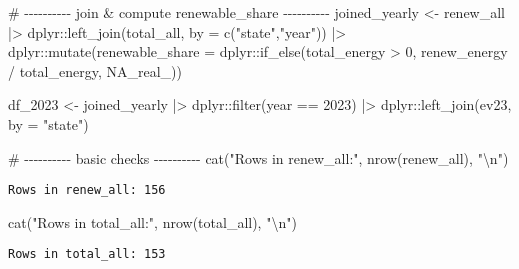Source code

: \documentclass[
  english,
  letterpaper,
  DIV=11,
  numbers=noendperiod]{scrartcl}
\newenvironment{Shaded}{\begin{snugshade}}{\end{snugshade}}
\newcommand{\AttributeTok}[1]{\textcolor[rgb]{0.40,0.45,0.13}{#1}}
\newcommand{\CommentTok}[1]{\textcolor[rgb]{0.37,0.37,0.37}{#1}}
\newcommand{\ConstantTok}[1]{\textcolor[rgb]{0.56,0.35,0.01}{#1}}
\newcommand{\DecValTok}[1]{\textcolor[rgb]{0.68,0.00,0.00}{#1}}
\newcommand{\FunctionTok}[1]{\textcolor[rgb]{0.28,0.35,0.67}{#1}}
\newcommand{\NormalTok}[1]{\textcolor[rgb]{0.00,0.23,0.31}{#1}}
\newcommand{\OtherTok}[1]{\textcolor[rgb]{0.00,0.23,0.31}{#1}}
\newcommand{\SpecialCharTok}[1]{\textcolor[rgb]{0.37,0.37,0.37}{#1}}
\newcommand{\StringTok}[1]{\textcolor[rgb]{0.13,0.47,0.30}{#1}}
\begin{document}
\begin{Shaded}
\begin{Highlighting}[]
\CommentTok{\# {-}{-}{-}{-}{-}{-}{-}{-}{-}{-} join \& compute renewable\_share {-}{-}{-}{-}{-}{-}{-}{-}{-}{-}}
\NormalTok{joined\_yearly }\OtherTok{\textless{}{-}}\NormalTok{ renew\_all }\SpecialCharTok{|\textgreater{}}
\NormalTok{  dplyr}\SpecialCharTok{::}\FunctionTok{left\_join}\NormalTok{(total\_all, }\AttributeTok{by =} \FunctionTok{c}\NormalTok{(}\StringTok{"state"}\NormalTok{,}\StringTok{"year"}\NormalTok{)) }\SpecialCharTok{|\textgreater{}}
\NormalTok{  dplyr}\SpecialCharTok{::}\FunctionTok{mutate}\NormalTok{(}\AttributeTok{renewable\_share =}\NormalTok{ dplyr}\SpecialCharTok{::}\FunctionTok{if\_else}\NormalTok{(total\_energy }\SpecialCharTok{\textgreater{}} \DecValTok{0}\NormalTok{, renew\_energy }\SpecialCharTok{/}\NormalTok{ total\_energy, }\ConstantTok{NA\_real\_}\NormalTok{))}

\NormalTok{df\_2023 }\OtherTok{\textless{}{-}}\NormalTok{ joined\_yearly }\SpecialCharTok{|\textgreater{}}
\NormalTok{  dplyr}\SpecialCharTok{::}\FunctionTok{filter}\NormalTok{(year }\SpecialCharTok{==} \DecValTok{2023}\NormalTok{) }\SpecialCharTok{|\textgreater{}}
\NormalTok{  dplyr}\SpecialCharTok{::}\FunctionTok{left\_join}\NormalTok{(ev23, }\AttributeTok{by =} \StringTok{"state"}\NormalTok{)}

\CommentTok{\# {-}{-}{-}{-}{-}{-}{-}{-}{-}{-} basic checks {-}{-}{-}{-}{-}{-}{-}{-}{-}{-}}
\FunctionTok{cat}\NormalTok{(}\StringTok{"Rows in renew\_all:"}\NormalTok{, }\FunctionTok{nrow}\NormalTok{(renew\_all), }\StringTok{"}\SpecialCharTok{\textbackslash{}n}\StringTok{"}\NormalTok{)}
\end{Highlighting}
\end{Shaded}

\begin{verbatim}
Rows in renew_all: 156 
\end{verbatim}

\begin{Shaded}
\begin{Highlighting}[]
\FunctionTok{cat}\NormalTok{(}\StringTok{"Rows in total\_all:"}\NormalTok{, }\FunctionTok{nrow}\NormalTok{(total\_all), }\StringTok{"}\SpecialCharTok{\textbackslash{}n}\StringTok{"}\NormalTok{)}
\end{Highlighting}
\end{Shaded}

\begin{verbatim}
Rows in total_all: 153 
\end{verbatim}
\end{document}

=====

● Exercise objective
Return the data word for word without its pictures.

● Solution for this problem
Source code

: \documentclass[
  english,
  letterpaper,
  DIV=11,
  numbers=noendperiod]{scrartcl}
\newenvironment{Shaded}{\begin{snugshade}}{\end{snugshade}}
\newcommand{\AttributeTok}[1]{\textcolor[rgb]{0.40,0.45,0.13}{#1}}
\newcommand{\CommentTok}[1]{\textcolor[rgb]{0.37,0.37,0.37}{#1}}
\newcommand{\ConstantTok}[1]{\textcolor[rgb]{0.56,0.35,0.01}{#1}}
\newcommand{\DecValTok}[1]{\textcolor[rgb]{0.68,0.00,0.00}{#1}}
\newcommand{\FunctionTok}[1]{\textcolor[rgb]{0.28,0.35,0.67}{#1}}
\newcommand{\NormalTok}[1]{\textcolor[rgb]{0.00,0.23,0.31}{#1}}
\newcommand{\OtherTok}[1]{\textcolor[rgb]{0.00,0.23,0.31}{#1}}
\newcommand{\SpecialCharTok}[1]{\textcolor[rgb]{0.37,0.37,0.37}{#1}}
\newcommand{\StringTok}[1]{\textcolor[rgb]{0.13,0.47,0.30}{#1}}
\begin{document}
\begin{Shaded}
\begin{Highlighting}[]
\CommentTok{\# {-}{-}{-}{-}{-}{-}{-}{-}{-}{-} join \& compute renewable\_share {-}{-}{-}{-}{-}{-}{-}{-}{-}{-}}
\NormalTok{joined\_yearly }\OtherTok{\textless{}{-}}\NormalTok{ renew\_all }\SpecialCharTok{|\textgreater{}}
\NormalTok{  dplyr}\SpecialCharTok{::}\FunctionTok{left\_join}\NormalTok{(total\_all, }\AttributeTok{by =} \FunctionTok{c}\NormalTok{(}\StringTok{"state"}\NormalTok{,}\StringTok{"year"}\NormalTok{)) }\SpecialCharTok{|\textgreater{}}
\NormalTok{  dplyr}\SpecialCharTok{::}\FunctionTok{mutate}\NormalTok{(}\AttributeTok{renewable\_share =}\NormalTok{ dplyr}\SpecialCharTok{::}\FunctionTok{if\_else}\NormalTok{(total\_energy }\SpecialCharTok{\textgreater{}} \DecValTok{0}\NormalTok{, renew\_energy }\SpecialCharTok{/}\NormalTok{ total\_energy, }\ConstantTok{NA\_real\_}\NormalTok{))}

\NormalTok{df\_2023 }\OtherTok{\textless{}{-}}\NormalTok{ joined\_yearly }\SpecialCharTok{|\textgreater{}}
\NormalTok{  dplyr}\SpecialCharTok{::}\FunctionTok{filter}\NormalTok{(year }\SpecialCharTok{==} \DecValTok{2023}\NormalTok{) }\SpecialCharTok{|\textgreater{}}
\NormalTok{  dplyr}\SpecialCharTok{::}\FunctionTok{left\_join}\NormalTok{(ev23, }\AttributeTok{by =} \StringTok{"state"}\NormalTok{)}

\CommentTok{\# {-}{-}{-}{-}{-}{-}{-}{-}{-}{-} basic checks {-}{-}{-}{-}{-}{-}{-}{-}{-}{-}}
\FunctionTok{cat}\NormalTok{(}\StringTok{"Rows in renew\_all:"}\NormalTok{, }\FunctionTok{nrow}\NormalTok{(renew\_all), }\StringTok{"}\SpecialCharTok{\textbackslash{}n}\StringTok{"}\NormalTok{)}
\end{Highlighting}
\end{Shaded}

\begin{verbatim}
Rows in renew_all: 156 
\end{verbatim}

\begin{Shaded}
\begin{Highlighting}[]
\FunctionTok{cat}\NormalTok{(}\StringTok{"Rows in total\_all:"}\NormalTok{, }\FunctionTok{nrow}\NormalTok{(total\_all), }\StringTok{"}\SpecialCharTok{\textbackslash{}n}\StringTok{"}\NormalTok{)}
\end{Highlighting}
\end{Shaded}

\begin{verbatim}
Rows in total_all: 153 
\end{verbatim}
\end{document}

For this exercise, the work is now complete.